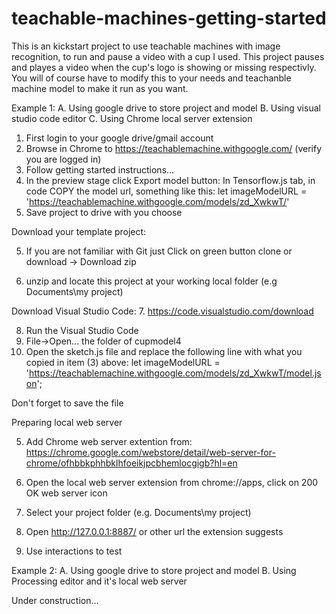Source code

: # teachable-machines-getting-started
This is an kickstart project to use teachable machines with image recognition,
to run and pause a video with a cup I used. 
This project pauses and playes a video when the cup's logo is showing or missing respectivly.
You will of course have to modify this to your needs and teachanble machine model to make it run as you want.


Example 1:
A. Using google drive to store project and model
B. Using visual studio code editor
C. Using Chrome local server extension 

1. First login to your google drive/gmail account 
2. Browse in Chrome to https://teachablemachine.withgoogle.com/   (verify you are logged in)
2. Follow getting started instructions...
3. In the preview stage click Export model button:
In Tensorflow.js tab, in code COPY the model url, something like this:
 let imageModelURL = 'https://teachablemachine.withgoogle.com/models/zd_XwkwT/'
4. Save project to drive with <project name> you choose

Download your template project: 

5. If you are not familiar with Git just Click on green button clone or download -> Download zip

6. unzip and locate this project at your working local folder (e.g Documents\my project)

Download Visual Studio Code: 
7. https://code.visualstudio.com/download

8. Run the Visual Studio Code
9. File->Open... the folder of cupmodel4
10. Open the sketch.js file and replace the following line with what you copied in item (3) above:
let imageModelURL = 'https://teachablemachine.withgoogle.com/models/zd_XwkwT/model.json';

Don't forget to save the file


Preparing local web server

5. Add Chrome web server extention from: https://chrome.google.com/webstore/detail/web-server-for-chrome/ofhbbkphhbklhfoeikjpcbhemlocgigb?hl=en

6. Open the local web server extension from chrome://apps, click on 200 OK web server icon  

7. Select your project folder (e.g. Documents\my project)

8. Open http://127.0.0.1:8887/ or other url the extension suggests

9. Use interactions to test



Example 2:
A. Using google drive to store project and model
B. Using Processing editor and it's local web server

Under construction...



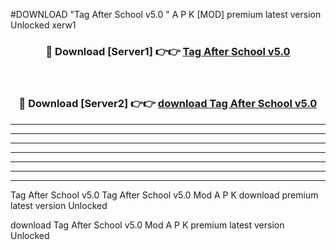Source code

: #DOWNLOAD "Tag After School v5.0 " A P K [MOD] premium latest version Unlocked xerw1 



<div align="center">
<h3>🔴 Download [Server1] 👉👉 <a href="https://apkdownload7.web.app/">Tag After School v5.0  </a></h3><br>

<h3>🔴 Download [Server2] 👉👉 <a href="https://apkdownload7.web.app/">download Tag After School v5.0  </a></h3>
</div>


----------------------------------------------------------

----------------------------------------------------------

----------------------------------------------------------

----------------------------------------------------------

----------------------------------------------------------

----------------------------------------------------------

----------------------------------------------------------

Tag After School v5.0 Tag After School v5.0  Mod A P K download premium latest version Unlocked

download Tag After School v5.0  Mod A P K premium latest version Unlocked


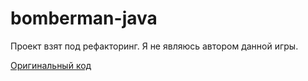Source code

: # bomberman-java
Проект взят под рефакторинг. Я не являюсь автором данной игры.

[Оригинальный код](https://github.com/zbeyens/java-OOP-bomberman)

┄┄┄┄┄┄

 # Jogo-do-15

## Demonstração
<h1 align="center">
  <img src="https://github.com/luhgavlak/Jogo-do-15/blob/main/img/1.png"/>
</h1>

┄┄┄┄┄┄

◆ **What is needed**:
The required output is every line above from the one with "This project pauses" down to the one with "B. Using visual studio code editor", restated word for word, ends included.

◆ **Solution for this problem**:
This project pauses and playes a video when the cup's logo is showing or missing respectivly.
You will of course have to modify this to your needs and teachanble machine model to make it run as you want.


Example 1:
A. Using google drive to store project and model
B. Using visual studio code editor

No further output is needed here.